• **Task prompt**: The answer is all of the data, repeated exactly.
Start of Data to process
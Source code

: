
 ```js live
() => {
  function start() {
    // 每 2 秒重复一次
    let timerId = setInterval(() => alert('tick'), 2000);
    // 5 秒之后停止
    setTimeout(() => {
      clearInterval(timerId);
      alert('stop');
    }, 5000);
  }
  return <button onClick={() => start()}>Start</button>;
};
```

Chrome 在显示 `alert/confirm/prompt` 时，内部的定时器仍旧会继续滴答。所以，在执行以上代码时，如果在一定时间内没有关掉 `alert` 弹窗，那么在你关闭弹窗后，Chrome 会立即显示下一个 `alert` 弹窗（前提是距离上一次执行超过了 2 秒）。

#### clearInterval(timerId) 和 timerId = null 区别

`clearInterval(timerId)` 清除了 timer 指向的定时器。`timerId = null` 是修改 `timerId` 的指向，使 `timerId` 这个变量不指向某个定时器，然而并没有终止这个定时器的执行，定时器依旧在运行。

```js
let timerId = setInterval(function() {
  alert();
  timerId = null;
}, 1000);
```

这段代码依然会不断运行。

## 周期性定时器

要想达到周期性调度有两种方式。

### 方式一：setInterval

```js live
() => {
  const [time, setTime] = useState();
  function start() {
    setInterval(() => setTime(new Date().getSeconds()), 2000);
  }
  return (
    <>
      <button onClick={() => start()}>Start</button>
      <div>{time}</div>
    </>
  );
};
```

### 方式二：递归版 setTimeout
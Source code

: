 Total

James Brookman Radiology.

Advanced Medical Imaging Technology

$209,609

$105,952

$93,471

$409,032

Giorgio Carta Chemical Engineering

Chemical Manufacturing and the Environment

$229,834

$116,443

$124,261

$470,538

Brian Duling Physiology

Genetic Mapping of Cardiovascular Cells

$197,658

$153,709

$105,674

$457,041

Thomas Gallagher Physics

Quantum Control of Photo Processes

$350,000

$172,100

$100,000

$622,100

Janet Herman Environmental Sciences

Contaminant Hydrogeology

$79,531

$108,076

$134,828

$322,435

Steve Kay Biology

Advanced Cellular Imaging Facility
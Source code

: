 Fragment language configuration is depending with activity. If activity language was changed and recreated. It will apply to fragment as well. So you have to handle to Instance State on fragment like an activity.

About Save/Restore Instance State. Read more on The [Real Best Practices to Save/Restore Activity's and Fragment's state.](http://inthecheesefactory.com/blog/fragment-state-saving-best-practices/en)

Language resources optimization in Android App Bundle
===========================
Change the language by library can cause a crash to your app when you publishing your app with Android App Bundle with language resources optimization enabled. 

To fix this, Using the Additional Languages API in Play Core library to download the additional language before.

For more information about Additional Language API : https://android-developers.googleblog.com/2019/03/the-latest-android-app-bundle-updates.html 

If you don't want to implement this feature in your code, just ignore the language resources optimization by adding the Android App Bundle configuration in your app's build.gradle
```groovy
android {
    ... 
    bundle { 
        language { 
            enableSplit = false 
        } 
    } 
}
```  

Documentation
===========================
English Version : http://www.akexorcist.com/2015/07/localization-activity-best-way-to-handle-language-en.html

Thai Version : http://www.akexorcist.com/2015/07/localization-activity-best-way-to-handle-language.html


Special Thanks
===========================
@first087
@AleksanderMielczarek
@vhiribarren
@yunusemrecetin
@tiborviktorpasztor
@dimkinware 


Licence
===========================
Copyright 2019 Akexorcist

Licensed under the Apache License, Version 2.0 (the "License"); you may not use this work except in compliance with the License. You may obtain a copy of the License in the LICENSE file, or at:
End of Data to process
• **Reply**:
Source code

:
 ```js live
() => {
  function start() {
    // 每 2 秒重复一次
    let timerId = setInterval(() => alert('tick'), 2000);
    // 5 秒之后停止
    setTimeout(() => {
      clearInterval(timerId);
      alert('stop');
    }, 5000);
  }
  return <button onClick={() => start()}>Start</button>;
};
```

Chrome 在显示 `alert/confirm/prompt` 时，内部的定时器仍旧会继续滴答。所以，在执行以上代码时，如果在一定时间内没有关掉 `alert` 弹窗，那么在你关闭弹窗后，Chrome 会立即显示下一个 `alert` 弹窗（前提是距离上一次执行超过了 2 秒）。

#### clearInterval(timerId) 和 timerId = null 区别

`clearInterval(timerId)` 清除了 timer 指向的定时器。`timerId = null` 是修改 `timerId` 的指向，使 `timerId` 这个变量不指向某个定时器，然而并没有终止这个定时器的执行，定时器依旧在运行。

```js
let timerId = setInterval(function() {
  alert();
  timerId = null;
}, 1000);
```

这段代码依然会不断运行。

## 周期性定时器

要想达到周期性调度有两种方式。

### 方式一：setInterval

```js live
() => {
  const [time, setTime] = useState();
  function start() {
    setInterval(() => setTime(new Date().getSeconds()), 2000);
  }
  return (
    <>
      <button onClick={() => start()}>Start</button>
      <div>{time}</div>
    </>
  );
};
```

### 方式二：递归版 setTimeout
Source code

: Total

James Brookman Radiology.

Advanced Medical Imaging Technology

$209,609

$105,952

$93,471

$409,032

Giorgio Carta Chemical Engineering

Chemical Manufacturing and the Environment

$229,834

$116,443

$124,261

$470,538

Brian Duling Physiology

Genetic Mapping of Cardiovascular Cells

$197,658

$153,709

$105,674

$457,041

Thomas Gallagher Physics

Quantum Control of Photo Processes

$350,000

$172,100

$100,000

$622,100

Janet Herman Environmental Sciences

Contaminant Hydrogeology

$79,531

$108,076

$134,828

$322,435

Steve Kay Biology

Advanced Cellular Imaging Facility
Source code

: Fragment language configuration is depending with activity. If activity language was changed and recreated. It will apply to fragment as well. So you have to handle to Instance State on fragment like an activity.

About Save/Restore Instance State. Read more on The [Real Best Practices to Save/Restore Activity's and Fragment's state.](http://inthecheesefactory.com/blog/fragment-state-saving-best-practices/en)

Language resources optimization in Android App Bundle
===========================
Change the language by library can cause a crash to your app when you publishing your app with Android App Bundle with language resources optimization enabled. 

To fix this, Using the Additional Languages API in Play Core library to download the additional language before.

For more information about Additional Language API : https://android-developers.googleblog.com/2019/03/the-latest-android-app-bundle-updates.html 

If you don't want to implement this feature in your code, just ignore the language resources optimization by adding the Android App Bundle configuration in your app's build.gradle
```groovy
android {
    ... 
    bundle { 
        language { 
            enableSplit = false 
        } 
    } 
}
```  

Documentation
===========================
English Version : http://www.akexorcist.com/2015/07/localization-activity-best-way-to-handle-language-en.html

Thai Version : http://www.akexorcist.com/2015/07/localization-activity-best-way-to-handle-language.html


Special Thanks
===========================
@first087
@AleksanderMielczarek
@vhiribarren
@yunusemrecetin
@tiborviktorpasztor
@dimkinware 


Licence
===========================
Copyright 2019 Akexorcist

Licensed under the Apache License, Version 2.0 (the "License"); you may not use this work except in compliance with the License. You may obtain a copy of the License in the LICENSE file, or at:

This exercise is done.